By W.E. Messamore | Published in California Independent Voter Network
A battle between the town of Isleton, California and federal prosecutors over medicinal marijuana cultivation perfectly illustrates the stakes involved in the Tenth Amendment debate.
Earlier this month, a group planning to build an industrial medical marijuana farm in Isleton called the project off after receiving a stern warning from the feds that its construction would not be tolerated and could result in legal action.
Despite past assurances from the Obama Administration– including Attorney General Eric Holder– that enforcing federal drug prohibitions when they are in conflict with state laws would not be a priority for a Justice Department strained for resources, the administration doesn’t seem too keen any longer on allowing open violations of federal law to slide.

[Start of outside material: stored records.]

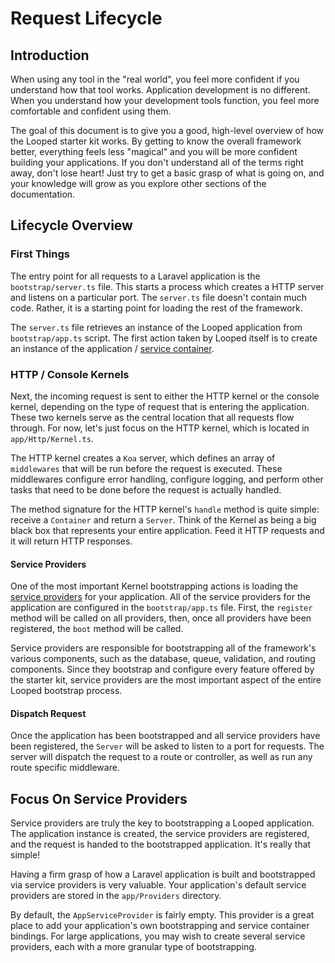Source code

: # Request Lifecycle


## Introduction

When using any tool in the "real world", you feel more confident if you understand how that tool works. Application development is no different. When you understand how your development tools function, you feel more comfortable and confident using them.

The goal of this document is to give you a good, high-level overview of how the Looped starter kit works. By getting to know the overall framework better, everything feels less "magical" and you will be more confident building your applications. If you don't understand all of the terms right away, don't lose heart! Just try to get a basic grasp of what is going on, and your knowledge will grow as you explore other sections of the documentation.


## Lifecycle Overview

### First Things

The entry point for all requests to a Laravel application is the `bootstrap/server.ts` file. This starts a process which creates a HTTP server and listens on a particular port. The `server.ts` file doesn't contain much code. Rather, it is a starting point for loading the rest of the framework.

The `server.ts` file retrieves an instance of the Looped application from `bootstrap/app.ts` script. The first action taken by Looped itself is to create an instance of the application / [service container](/container).

### HTTP / Console Kernels

Next, the incoming request is sent to either the HTTP kernel or the console kernel, depending on the type of request that is entering the application. These two kernels serve as the central location that all requests flow through. For now, let's just focus on the HTTP kernel, which is located in `app/Http/Kernel.ts`.

The HTTP kernel creates a `Koa` server, which defines an array of `middlewares` that will be run before the request is executed. These middlewares configure error handling, configure logging, and perform other tasks that need to be done before the request is actually handled.

The method signature for the HTTP kernel's `handle` method is quite simple: receive a `Container` and return a `Server`. Think of the Kernel as being a big black box that represents your entire application. Feed it HTTP requests and it will return HTTP responses.

#### Service Providers

One of the most important Kernel bootstrapping actions is loading the [service providers](/providers) for your application. All of the service providers for the application are configured in the `bootstrap/app.ts`  file. First, the `register` method will be called on all providers, then, once all providers have been registered, the `boot` method will be called.

Service providers are responsible for bootstrapping all of the framework's various components, such as the database, queue, validation, and routing components. Since they bootstrap and configure every feature offered by the starter kit, service providers are the most important aspect of the entire Looped bootstrap process.

#### Dispatch Request

Once the application has been bootstrapped and all service providers have been registered, the `Server` will be asked to listen to a port for requests. The server will dispatch the request to a route or controller, as well as run any route specific middleware.


## Focus On Service Providers

Service providers are truly the key to bootstrapping a Looped application. The application instance is created, the service providers are registered, and the request is handed to the bootstrapped application. It's really that simple!

Having a firm grasp of how a Laravel application is built and bootstrapped via service providers is very valuable. Your application's default service providers are stored in the `app/Providers` directory.

By default, the `AppServiceProvider` is fairly empty. This provider is a great place to add your application's own bootstrapping and service container bindings. For large applications, you may wish to create several service providers, each with a more granular type of bootstrapping.
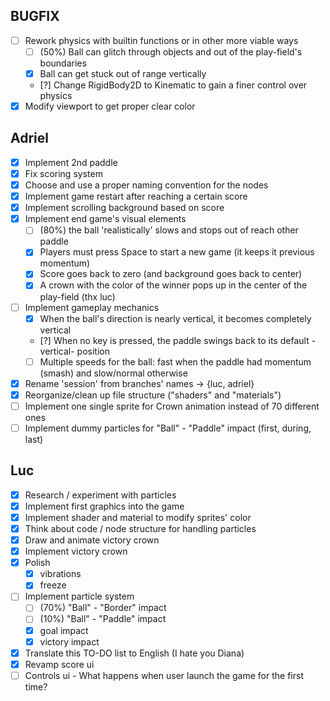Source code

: ## BUGFIX

* [ ] Rework physics with builtin functions or in other more viable ways
  * [ ] (50%) Ball can glitch through objects and out of the play-field's boundaries
  * [x] Ball can get stuck out of range vertically
  * [?] Change RigidBody2D to Kinematic to gain a finer control over physics
* [x] Modify viewport to get proper clear color

## Adriel

* [x] Implement 2nd paddle
* [x] Fix scoring system
* [x] Choose and use a proper naming convention for the nodes
* [x] Implement game restart after reaching a certain score
* [x] Implement scrolling background based on score
* [x] Implement end game's visual elements
  * [ ] (80%) the ball 'realistically' slows and stops out of reach other paddle
  * [x] Players must press Space to start a new game (it keeps it previous momentum)
  * [x] Score goes back to zero (and background goes back to center)
  * [x] A crown with the color of the winner pops up in the center of the play-field (thx luc)
* [ ] Implement gameplay mechanics
  * [x] When the ball's direction is nearly vertical, it becomes completely vertical 
  * [?] When no key is pressed, the paddle swings back to its default -vertical- position
  * [ ] Multiple speeds for the ball: fast when the paddle had momentum (smash) and slow/normal otherwise
* [x] Rename 'session' from branches' names -> {luc, adriel}
* [x] Reorganize/clean up file structure ("shaders" and "materials")
* [ ] Implement one single sprite for Crown animation instead of 70 different ones
* [ ] Implement dummy particles  for "Ball" - "Paddle" impact (first, during, last)

## Luc

* [x] Research / experiment with particles
* [x] Implement first graphics into the game
* [x] Implement shader and material to modify sprites' color
* [x] Think about code / node structure for handling particles
* [x] Draw and animate victory crown
* [x] Implement victory crown
* [x] Polish
  * [x] vibrations
  * [x] freeze
* [ ] Implement particle system
  * [ ] (70%) "Ball" - "Border" impact
  * [ ] (10%) "Ball" - "Paddle" impact
  * [x] goal impact
  * [x] victory impact
* [x] Translate this TO-DO list to English (I hate you Diana)
* [x] Revamp score ui
* [ ] Controls ui - What happens when user launch the game for the first time?
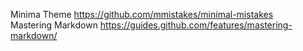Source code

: Minima Theme https://github.com/mmistakes/minimal-mistakes  
Mastering Markdown https://guides.github.com/features/mastering-markdown/
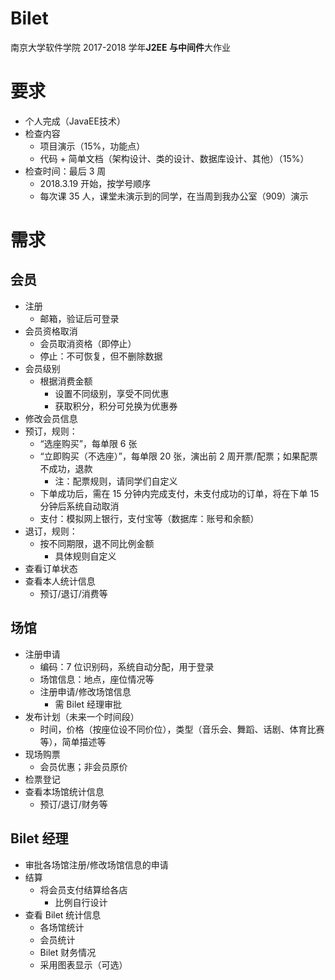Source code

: # Bilet    

南京大学软件学院 2017-2018 学年**J2EE 与中间件**大作业

# 要求

* 个人完成（JavaEE技术）
* 检查内容
    * 项目演示（15%，功能点）
    * 代码 + 简单文档（架构设计、类的设计、数据库设计、其他）（15%）
* 检查时间：最后 3 周
    * 2018.3.19 开始，按学号顺序
    * 每次课 35 人，课堂未演示到的同学，在当周到我办公室（909）演示

# 需求

## 会员

* 注册
    * 邮箱，验证后可登录
* 会员资格取消
    * 会员取消资格（即停止）
    * 停止：不可恢复，但不删除数据
* 会员级别
    * 根据消费金额
        * 设置不同级别，享受不同优惠
        * 获取积分，积分可兑换为优惠券
* 修改会员信息
* 预订，规则：
    * “选座购买”，每单限 6 张
    * “立即购买（不选座）”，每单限 20 张，演出前 2 周开票/配票；如果配票不成功，退款
        * 注：配票规则，请同学们自定义
    * 下单成功后，需在 15 分钟内完成支付，未支付成功的订单，将在下单 15 分钟后系统自动取消
    * 支付：模拟网上银行，支付宝等（数据库：账号和余额）
* 退订，规则：
    * 按不同期限，退不同比例金额
        * 具体规则自定义
* 查看订单状态
* 查看本人统计信息
    * 预订/退订/消费等
    
## 场馆

* 注册申请
    * 编码：7 位识别码，系统自动分配，用于登录
    * 场馆信息：地点，座位情况等
    * 注册申请/修改场馆信息
        * 需 Bilet 经理审批
* 发布计划（未来一个时间段）
    * 时间，价格（按座位设不同价位），类型（音乐会、舞蹈、话剧、体育比赛等），简单描述等
* 现场购票
    * 会员优惠；非会员原价
* 检票登记
* 查看本场馆统计信息
    * 预订/退订/财务等

## Bilet 经理

* 审批各场馆注册/修改场馆信息的申请
* 结算
    * 将会员支付结算给各店
        * 比例自行设计
* 查看 Bilet 统计信息
    * 各场馆统计
    * 会员统计
    * Bilet 财务情况
    * 采用图表显示（可选）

As the “Tax Cannabis Act” picked up momentum and media attention before ultimately failing at the ballot box last fall, the Justice Department took a hard line against major drug operations, even in states that might legalize them, with Eric Holder saying:
“Regardless of the passage of this or similar legislation, the Department of Justice will remain firmly committed to enforcing the Controlled Substances Act (CSA) in all states. We will vigorously enforce the CSA against those individuals and organizations that possess, manufacture or distribute marijuana for recreational use, even if such activities are permitted under state law.”
This Spring, as the sleepy Sacramento County town of Isleton prepared to grow marijuana crops for the medicinal uses approved in the state of California (though not by federal law), U.S. Attorney Benjamin Wagner warned:
“Individuals who elect to operate industrial marijuana cultivation facilities will be doing so in violation of federal law… even if such activities are permitted under state law.”
The U.S. Attorney is making a profound legal assertion here with a number of ramifications for the legal relationship between states and the federal government in Washington.
The debate over drug policy extends beyond the alleged merits and disadvantages of liberalizing drug laws, and right into the realm of federalism and Constitutional Law.
The Tenth Amendment to the U.S. Constitution says:
“The powers not delegated to the United States by the Constitution, nor prohibited by it to the States, are reserved to the States respectively, or to the people.”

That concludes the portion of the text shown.